1. Field of the Invention
This invention relates to a transportable antenna for a mobile earth telecommunications station, enabling notably the transmission and reception of images, sound and data with a telecommunications satellite. In particular, it is used for distant coverages in order to retransmit television images and to exchange telephone communications with a television control center in the home country.
2. State of the Prior Art
Currently, the known mobile antennae, given their form and their ground stabilizing equipment, never weigh less than two tons and are not sufficiently dismountable for fast and inexpensive transport by aircraft to the site of intervention. Moreover, the same is true of the electronic equipment associated with the antenna, said equipment being confined in a large technical protection shelter of which the bulkiness and weight are handicaps.
Furthermore, the weight and bulkiness of the equipment and the antenna contributed, by the cost involved, in preventing the conducting of long-distance coverage with images and sound. The users of such antennae, the foremost of which are television channels and private clients, have always considered such coverage to be impossible.
It should be stressed that the main drawback of these known antennae is the fact that they are not dismountable into relatively small parts enabling them to be grouped into parcels that can be easily transported in the holds of long-distance airliners. In fact, the reflector and the frame, which are of the irregular tubular lattice type, are not completely separable from one another. The reflector-frame assembly can be dismounted into a few reflector-frame parts that are of various non-standard forms and of great volume. The dimensions of these parts exceed the maximum length, width and height of 3.07 m, 1.8 m and 1.6 m for packages in the, holds of long-distance airliners. Under these conditions, these known antennae are transported by air in planes called cargos which are specially chartered and whose schedules are highly irregular. This entails a much longer unoperational period for the equipment and antenna than that required time for the separate transportation of the reporting team. In certain cases, the equipment and antenna cannot even be routed by small plane or helicopter to the exact location of direct coverage.

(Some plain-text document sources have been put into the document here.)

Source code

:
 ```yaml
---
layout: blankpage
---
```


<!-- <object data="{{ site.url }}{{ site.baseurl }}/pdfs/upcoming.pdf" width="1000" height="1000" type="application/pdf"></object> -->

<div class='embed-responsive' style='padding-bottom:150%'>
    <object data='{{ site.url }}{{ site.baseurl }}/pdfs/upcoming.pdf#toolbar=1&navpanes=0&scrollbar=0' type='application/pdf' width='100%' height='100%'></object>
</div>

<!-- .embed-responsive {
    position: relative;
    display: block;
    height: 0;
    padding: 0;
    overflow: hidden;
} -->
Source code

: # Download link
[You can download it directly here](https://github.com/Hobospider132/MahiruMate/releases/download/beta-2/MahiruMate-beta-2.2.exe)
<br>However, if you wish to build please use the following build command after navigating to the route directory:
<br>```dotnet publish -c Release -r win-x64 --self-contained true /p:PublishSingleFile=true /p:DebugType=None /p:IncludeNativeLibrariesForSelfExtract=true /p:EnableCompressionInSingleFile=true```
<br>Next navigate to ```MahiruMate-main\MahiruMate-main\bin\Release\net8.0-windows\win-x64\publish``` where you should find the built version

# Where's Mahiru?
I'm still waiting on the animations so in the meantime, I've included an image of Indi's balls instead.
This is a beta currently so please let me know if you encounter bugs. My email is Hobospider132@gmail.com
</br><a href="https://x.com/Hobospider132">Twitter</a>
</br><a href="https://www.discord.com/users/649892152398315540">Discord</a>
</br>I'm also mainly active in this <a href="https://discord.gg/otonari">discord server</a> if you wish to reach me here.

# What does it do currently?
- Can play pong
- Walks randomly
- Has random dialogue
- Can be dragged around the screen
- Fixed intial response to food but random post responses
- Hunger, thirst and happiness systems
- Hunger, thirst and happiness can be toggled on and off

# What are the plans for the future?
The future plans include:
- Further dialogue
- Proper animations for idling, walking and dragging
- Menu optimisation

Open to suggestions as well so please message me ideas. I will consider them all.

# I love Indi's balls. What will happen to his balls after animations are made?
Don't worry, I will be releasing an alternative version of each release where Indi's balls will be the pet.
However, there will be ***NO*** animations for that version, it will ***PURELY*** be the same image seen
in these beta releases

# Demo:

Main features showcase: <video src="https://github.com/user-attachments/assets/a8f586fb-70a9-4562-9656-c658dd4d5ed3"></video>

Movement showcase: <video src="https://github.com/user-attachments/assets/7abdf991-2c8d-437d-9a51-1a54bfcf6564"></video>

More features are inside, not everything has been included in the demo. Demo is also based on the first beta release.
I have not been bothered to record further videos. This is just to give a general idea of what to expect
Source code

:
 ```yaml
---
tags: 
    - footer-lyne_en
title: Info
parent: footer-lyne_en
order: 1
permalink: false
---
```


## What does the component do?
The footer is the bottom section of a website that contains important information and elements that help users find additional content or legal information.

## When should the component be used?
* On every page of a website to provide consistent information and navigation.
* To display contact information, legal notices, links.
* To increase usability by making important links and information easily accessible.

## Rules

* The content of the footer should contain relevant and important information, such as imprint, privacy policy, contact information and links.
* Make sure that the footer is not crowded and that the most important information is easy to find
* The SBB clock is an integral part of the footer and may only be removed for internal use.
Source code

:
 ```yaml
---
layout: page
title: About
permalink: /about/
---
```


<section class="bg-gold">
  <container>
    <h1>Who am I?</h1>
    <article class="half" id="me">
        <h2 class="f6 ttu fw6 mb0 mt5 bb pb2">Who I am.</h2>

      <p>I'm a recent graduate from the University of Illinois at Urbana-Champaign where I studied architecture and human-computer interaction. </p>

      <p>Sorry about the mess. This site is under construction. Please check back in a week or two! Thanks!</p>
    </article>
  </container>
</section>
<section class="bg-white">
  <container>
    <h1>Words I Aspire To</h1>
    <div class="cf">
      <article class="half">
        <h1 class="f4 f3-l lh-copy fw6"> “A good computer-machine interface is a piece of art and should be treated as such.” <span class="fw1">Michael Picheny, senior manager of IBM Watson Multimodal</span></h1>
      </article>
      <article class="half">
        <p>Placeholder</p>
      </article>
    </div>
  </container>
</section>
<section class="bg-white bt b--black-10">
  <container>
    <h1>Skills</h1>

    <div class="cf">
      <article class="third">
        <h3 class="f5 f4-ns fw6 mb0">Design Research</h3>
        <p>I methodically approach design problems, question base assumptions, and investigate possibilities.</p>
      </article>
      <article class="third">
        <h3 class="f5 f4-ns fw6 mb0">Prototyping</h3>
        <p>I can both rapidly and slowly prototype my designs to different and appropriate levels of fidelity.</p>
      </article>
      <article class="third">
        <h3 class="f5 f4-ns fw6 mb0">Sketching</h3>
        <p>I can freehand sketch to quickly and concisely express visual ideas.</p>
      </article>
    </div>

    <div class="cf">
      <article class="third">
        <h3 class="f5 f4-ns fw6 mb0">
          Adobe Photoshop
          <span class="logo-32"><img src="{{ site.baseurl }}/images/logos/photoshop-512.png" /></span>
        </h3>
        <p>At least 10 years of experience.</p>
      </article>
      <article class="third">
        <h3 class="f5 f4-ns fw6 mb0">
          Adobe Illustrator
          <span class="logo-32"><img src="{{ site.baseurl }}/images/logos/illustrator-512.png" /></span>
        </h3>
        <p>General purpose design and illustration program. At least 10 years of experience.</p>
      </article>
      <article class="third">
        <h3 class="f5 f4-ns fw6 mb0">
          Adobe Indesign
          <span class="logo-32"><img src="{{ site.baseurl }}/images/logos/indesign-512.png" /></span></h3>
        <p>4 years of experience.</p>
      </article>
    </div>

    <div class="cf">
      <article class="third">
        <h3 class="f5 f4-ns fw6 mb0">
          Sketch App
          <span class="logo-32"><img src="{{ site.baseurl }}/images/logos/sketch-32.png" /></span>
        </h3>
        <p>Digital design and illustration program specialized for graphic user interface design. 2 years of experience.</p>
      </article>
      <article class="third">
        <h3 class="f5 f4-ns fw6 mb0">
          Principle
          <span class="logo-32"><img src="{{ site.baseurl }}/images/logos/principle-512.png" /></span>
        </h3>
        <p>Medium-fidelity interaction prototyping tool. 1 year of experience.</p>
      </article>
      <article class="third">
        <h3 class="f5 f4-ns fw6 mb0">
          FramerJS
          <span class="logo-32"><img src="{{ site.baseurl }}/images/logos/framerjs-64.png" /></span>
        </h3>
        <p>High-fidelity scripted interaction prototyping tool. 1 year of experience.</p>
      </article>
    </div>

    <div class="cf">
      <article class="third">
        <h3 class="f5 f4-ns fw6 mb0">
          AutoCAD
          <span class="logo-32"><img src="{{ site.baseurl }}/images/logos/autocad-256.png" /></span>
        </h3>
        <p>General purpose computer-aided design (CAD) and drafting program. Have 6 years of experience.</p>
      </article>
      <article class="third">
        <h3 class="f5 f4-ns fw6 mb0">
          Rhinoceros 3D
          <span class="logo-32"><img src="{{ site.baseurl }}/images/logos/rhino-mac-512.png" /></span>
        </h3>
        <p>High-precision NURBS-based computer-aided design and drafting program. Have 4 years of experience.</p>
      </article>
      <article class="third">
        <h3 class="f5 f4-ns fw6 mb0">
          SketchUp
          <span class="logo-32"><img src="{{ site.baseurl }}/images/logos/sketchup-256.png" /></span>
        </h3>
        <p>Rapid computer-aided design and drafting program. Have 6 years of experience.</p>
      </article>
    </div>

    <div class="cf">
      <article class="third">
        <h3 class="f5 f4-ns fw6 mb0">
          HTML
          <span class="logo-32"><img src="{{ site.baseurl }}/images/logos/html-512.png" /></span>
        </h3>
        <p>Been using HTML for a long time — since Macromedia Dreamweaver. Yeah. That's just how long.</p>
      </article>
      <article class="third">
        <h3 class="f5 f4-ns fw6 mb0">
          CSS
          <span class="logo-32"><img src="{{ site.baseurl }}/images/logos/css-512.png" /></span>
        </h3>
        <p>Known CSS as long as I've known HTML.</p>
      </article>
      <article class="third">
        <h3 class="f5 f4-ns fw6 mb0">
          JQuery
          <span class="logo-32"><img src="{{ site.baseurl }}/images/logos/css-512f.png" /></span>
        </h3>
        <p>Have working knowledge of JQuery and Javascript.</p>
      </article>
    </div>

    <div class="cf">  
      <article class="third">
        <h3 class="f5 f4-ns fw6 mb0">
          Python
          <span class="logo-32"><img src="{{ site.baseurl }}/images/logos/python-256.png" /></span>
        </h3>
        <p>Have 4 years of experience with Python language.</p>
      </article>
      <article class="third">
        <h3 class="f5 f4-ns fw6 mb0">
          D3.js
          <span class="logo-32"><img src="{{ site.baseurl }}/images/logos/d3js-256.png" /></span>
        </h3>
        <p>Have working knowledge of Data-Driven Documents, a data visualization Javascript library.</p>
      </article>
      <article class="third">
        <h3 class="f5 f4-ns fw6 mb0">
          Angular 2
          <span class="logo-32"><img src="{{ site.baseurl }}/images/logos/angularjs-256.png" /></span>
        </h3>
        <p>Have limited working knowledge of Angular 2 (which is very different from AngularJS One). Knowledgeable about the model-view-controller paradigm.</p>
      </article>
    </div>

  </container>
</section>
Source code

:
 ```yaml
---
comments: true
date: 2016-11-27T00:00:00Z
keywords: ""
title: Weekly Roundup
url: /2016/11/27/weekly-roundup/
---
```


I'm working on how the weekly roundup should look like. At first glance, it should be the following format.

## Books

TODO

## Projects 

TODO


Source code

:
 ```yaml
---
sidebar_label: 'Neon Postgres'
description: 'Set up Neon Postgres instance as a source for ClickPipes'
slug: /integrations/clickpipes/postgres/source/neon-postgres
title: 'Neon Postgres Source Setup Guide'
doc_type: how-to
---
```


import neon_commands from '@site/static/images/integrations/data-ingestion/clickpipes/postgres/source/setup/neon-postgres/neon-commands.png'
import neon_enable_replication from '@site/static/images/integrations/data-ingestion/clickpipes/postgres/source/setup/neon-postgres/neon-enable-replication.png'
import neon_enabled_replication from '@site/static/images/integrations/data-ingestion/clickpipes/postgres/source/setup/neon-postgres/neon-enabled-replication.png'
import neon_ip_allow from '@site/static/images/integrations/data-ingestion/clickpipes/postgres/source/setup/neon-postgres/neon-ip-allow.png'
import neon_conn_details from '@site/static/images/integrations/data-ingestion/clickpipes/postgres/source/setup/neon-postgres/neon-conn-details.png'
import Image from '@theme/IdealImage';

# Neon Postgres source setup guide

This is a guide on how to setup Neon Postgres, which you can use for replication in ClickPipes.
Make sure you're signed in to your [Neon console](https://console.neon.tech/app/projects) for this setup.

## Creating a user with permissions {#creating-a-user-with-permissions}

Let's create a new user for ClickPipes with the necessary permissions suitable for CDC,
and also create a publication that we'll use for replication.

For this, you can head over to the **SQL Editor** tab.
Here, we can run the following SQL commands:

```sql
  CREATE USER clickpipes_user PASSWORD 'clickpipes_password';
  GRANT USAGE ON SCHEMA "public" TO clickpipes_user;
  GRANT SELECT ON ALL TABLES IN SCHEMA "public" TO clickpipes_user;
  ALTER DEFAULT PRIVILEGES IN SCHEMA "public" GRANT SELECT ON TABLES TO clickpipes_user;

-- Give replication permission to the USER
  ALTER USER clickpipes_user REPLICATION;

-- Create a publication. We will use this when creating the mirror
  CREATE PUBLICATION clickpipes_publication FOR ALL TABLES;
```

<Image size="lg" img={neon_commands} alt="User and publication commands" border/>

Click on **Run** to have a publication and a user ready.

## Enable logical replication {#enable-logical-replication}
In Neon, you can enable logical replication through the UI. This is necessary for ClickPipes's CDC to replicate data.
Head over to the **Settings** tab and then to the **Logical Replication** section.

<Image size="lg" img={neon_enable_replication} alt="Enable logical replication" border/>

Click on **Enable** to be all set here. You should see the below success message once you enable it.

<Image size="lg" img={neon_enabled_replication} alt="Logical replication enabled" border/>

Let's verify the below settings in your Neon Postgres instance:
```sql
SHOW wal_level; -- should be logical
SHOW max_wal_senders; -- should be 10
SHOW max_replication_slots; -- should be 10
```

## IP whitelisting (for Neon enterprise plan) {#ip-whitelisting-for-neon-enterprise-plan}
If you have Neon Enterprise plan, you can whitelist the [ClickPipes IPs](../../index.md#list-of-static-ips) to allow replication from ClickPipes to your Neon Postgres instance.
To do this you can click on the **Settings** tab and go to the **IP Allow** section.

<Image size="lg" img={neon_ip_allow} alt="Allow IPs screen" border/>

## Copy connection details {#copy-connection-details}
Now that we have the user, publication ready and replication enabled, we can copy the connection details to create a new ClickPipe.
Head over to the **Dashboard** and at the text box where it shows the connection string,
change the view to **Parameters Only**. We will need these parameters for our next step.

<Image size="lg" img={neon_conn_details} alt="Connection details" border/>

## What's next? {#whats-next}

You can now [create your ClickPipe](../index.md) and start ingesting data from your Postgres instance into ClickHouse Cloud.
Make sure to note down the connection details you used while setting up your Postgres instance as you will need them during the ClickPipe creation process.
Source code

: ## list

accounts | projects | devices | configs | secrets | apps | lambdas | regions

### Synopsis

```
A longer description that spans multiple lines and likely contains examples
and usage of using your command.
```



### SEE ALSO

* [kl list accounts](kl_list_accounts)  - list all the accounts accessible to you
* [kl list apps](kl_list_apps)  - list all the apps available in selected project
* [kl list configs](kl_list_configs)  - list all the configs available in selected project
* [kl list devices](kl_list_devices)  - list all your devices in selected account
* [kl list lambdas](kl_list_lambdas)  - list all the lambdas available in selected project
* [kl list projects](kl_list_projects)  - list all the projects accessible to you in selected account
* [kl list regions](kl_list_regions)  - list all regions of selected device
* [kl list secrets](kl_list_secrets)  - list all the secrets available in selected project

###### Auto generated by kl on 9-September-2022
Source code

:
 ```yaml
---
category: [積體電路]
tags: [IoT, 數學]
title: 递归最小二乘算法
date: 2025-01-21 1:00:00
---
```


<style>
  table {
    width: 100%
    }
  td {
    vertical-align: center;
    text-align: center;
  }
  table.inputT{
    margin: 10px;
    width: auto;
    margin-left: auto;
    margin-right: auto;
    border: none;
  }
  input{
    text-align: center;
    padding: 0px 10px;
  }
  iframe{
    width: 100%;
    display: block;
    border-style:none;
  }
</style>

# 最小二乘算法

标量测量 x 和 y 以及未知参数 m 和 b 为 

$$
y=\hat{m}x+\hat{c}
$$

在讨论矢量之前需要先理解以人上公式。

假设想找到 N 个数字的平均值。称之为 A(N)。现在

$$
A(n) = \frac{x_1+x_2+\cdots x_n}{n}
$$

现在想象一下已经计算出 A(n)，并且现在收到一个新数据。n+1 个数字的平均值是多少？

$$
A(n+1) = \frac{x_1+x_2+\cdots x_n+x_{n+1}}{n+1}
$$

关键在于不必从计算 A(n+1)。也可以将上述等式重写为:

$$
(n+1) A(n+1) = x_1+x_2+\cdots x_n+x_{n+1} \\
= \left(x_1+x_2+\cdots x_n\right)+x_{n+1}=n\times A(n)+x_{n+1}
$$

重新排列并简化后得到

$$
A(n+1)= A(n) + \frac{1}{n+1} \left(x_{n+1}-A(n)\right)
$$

Furthermore, existing and dismountable antennae, which are already too heavy, have are latively small diameter and therefore insufficient radio electrical performances. The hyper frequency source of the antenna must provide a very high output at transmission to achieve the quality objectives required for retransmission of the coverage. In turn, this high output weighs heavily on the transportability qualities of the equipment and antenna as well as on the cost of routing and human services insofar as higher hyper frequency source power requires heavier electronic equipment. In particular, the equipment requires a power supply of very high output, thereby increasing the bulkiness and the weight of the assembly.